Talking about process evokes images of complex workflows, endless forms, and tedious boredom. Perhaps the TPS reports of Office Space come to mind, and, with that, the drab, gray cubicles of an office environment that would be better left in the 20th century. Contrast that hellscape with the bright, airy open spaces of the modern, well-funded startup (pre-lockdown, at least).
The thing is, though, unsexy as it may be, process is the key to releasing software that’s maintainable, stable, and secure.

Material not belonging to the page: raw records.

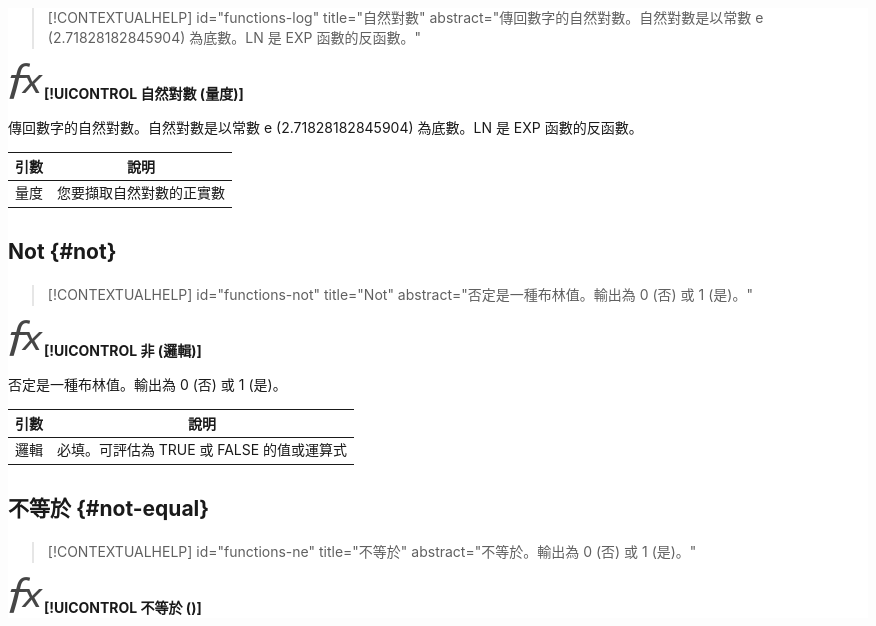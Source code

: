 

>[!CONTEXTUALHELP]
>id="functions-log"
>title="自然對數"
>abstract="傳回數字的自然對數。自然對數是以常數 e (2.71828182845904) 為底數。LN 是 EXP 函數的反函數。"



![效果](/help/assets/icons/Effect.svg)**[!UICONTROL 自然對數 (量度)]**

傳回數字的自然對數。自然對數是以常數 e (2.71828182845904) 為底數。LN 是 EXP 函數的反函數。

| 引數 | 說明 |
|---|---|
| 量度 | 您要擷取自然對數的正實數 |



## Not {#not}



>[!CONTEXTUALHELP]
>id="functions-not"
>title="Not"
>abstract="否定是一種布林值。輸出為 0 (否) 或 1 (是)。"



![效果](/help/assets/icons/Effect.svg)**[!UICONTROL 非 (邏輯)]**

否定是一種布林值。輸出為 0 (否) 或 1 (是)。

| 引數 | 說明 |
|---|---|
| 邏輯 | 必填。可評估為 TRUE 或 FALSE 的值或運算式 |



## 不等於 {#not-equal}



>[!CONTEXTUALHELP]
>id="functions-ne"
>title="不等於"
>abstract="不等於。輸出為 0 (否) 或 1 (是)。"



![效果](/help/assets/icons/Effect.svg)**[!UICONTROL 不等於 ()]**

Writing and releasing software without any process whatsoever is possible, but quickly leads to an unstable codebase that begs for a rewrite. I’ve been there at least a couple of times in past jobs, and I saw this type of debacle happening before my very own eyes. Frantic post-release firefighting, preventable security blunders, and being forced to haphazardly bolt on functionality are the trademarks of such an approach.
On the other hand, implementing a rigid, overly detailed process in which every single step of the software development journey is codified leads nowhere. Team velocity grinds to a halt as each engineer is consumed by bureaucratic tasks instead of making software. Alternatively, they might end up repeatedly breaching the established procedures in order to get things done, resulting in a situation similar to having no process at all.
Ideally, you should find a balance. You want to define a process that reduces the risk of mistakes or outright disaster but also leaves enough leeway for creativity and the individual expression of each team member’s talents. In other words, you want to set up and enforce guidelines to lead the team toward the so-called “right way of doing things” without being overly prescriptive.
This is all well and good, but it’s also airy and theoretical. Let’s see how to put it in practice.
Analyze and Optimize Before Rebuilding
Chances are you aren’t building a new engineering team from scratch. Unless you’re literally founding a startup as you read this, you’re probably either coming into or already working with an existing team that has its own processes in place.
Each team has both good and bad habits regardless of whether or not they have a process or workflow to describe how things should be done. A good place to start is to understand where the bad habits come from and then rework the guidelines in those areas first. As an example, I was once brought on to lead a team that, by their own admission, had serious issues with the quality of their work, affecting the predictability of releases.
The first step is always to observe, and what I observed was a sloppy practice overall. The team had a tendency to release without doing much testing and then patch later. More alarmingly, this patching usually happened directly on the production servers, live while customers were using the SaaS platform that the team had developed.
In situations such as this, you might be tempted to go in and replace whatever process is in place with a standard, by-the-book procedure. Doing so doesn’t guarantee that these problems will be solved, however. That’s because standard procedures are, by their nature, generic. They don’t take into account the nuances of real teams. You need to do more to make them work.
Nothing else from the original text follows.